An in-depth look at SA Forum interface specs

来源:百度文库 编辑:神马文学网 时间:2024/04/30 09:09:43
‘); document.close(); }

 

An in-depth look at SA Forum interface specs

Dr. Asif Naseem, Service Availability Forum and GoAhead Software
01, 2006 (2:04 H)
URL: http://www.commsdesign.com/showArticle.jhtml?articleID=178600489

The telecommunication industry seems to be mimicking the transformation that the enterprise computing industry went through during the 90s--it is moving from a vertical industry model to more of a horizontal model. Maturation and adoption of a key set of standards are making it possible for Telecom Equipment Manufacturers (TEMs) to rely on an emerging eco-system of Commercial Off-The-Shelf (COTS) components to build network elements, and focus their precious resources on their core value-add.

Emerging standards
A few key standards address the hardware platform, the operating systems, and the middleware layer of network elements. Three industry consortia are particularly relevant in driving the COTS adoption in the telecom industry.

PCI Computer Manufacturing Group (PICMG) (www.picmg.org) a consortium of several companies including TEMs, develops and promotes carrier grade equipment standards. A recent set of specifications called AdvancedTCA (ATCA) from this consortium is fast gaining wide industry acceptance and adoption.

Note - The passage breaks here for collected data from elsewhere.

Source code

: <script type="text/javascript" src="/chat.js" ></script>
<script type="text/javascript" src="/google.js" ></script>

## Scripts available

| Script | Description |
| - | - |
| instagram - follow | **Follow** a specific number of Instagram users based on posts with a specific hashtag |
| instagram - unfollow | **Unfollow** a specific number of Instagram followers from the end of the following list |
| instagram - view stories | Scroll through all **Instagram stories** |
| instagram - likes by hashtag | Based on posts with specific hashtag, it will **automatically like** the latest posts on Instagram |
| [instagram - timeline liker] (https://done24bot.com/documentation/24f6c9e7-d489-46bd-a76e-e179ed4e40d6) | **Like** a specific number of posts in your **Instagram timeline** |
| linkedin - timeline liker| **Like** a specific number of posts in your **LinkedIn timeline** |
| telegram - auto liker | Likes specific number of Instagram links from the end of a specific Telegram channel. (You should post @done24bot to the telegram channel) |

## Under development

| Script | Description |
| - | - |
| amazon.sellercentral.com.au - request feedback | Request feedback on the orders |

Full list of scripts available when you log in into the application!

ATCA, targeted primarily at developers of telecommunication applications, defines standards for creating new architecture that allows ease of integration and migration of telecom applications across platforms. Many TEMs have already announced plans to provide network elements based on standard ATCA platforms.

Open Software Development Laboratory (OSDL) (www.osdl.org) is an industry body dedicated to accelerating the adoption of the Linux operating system for enterprise computing and carrier applications. The use of Carrier Grade Linux (CGL) specified by OSDL is fast gaining traction among equipment vendors, TEMs, and service providers alike.

Service Availability Forum (SA Forum) (www.saforum.org), a vendor consortium, develops and promotes standard specifications that enable independent software vendors to develop easy to integrate interoperable middleware COTS components.

The Hardware Platform Interface (HPI), the first specification published by the SA Forum defines a standard interface between the service availability middleware and the hardware platform. The second interface definition known as the Application Interface Specification (AIS) establishes an interface between the high availability middleware and the application layer. The Systems Management Interfaces, provides an umbrella that ties together the management capabilities for HPI and AIS services.

In January 2006, the Forum announced the availability of new and enhanced interfaces representing the complete set of SA Forum specifications that includes updates to all these specifications1. These specifications are intended to facilitate portability of middleware and applications across multiple platforms, thus reducing the startup cost and the integration effort (See Figure 1).


Figure 1. Elements of SA Forum AIS

Proliferation of such standards enables designers to rapidly build application-ready platforms that utilize various COTS building blocks. This allows the equipment vendors to minimize cost and effort involved in building carrier-grade network elements, and focusing their precious resources on their core competence – communication applications. A high level overview of the SA Forum Application Interface Specification is presented here.

Application interface specification
The Service Availability Forum‘s Application Interface Specification specifies an Availability Management Framework and seven core services. When implemented together, these services provide a comprehensive set of functionality that allows system designers to build highly available applications that are interoperable and portable across a variety of compliant middleware and platforms (See Figure 2). The Availability Management Framework along with the seven services is described here.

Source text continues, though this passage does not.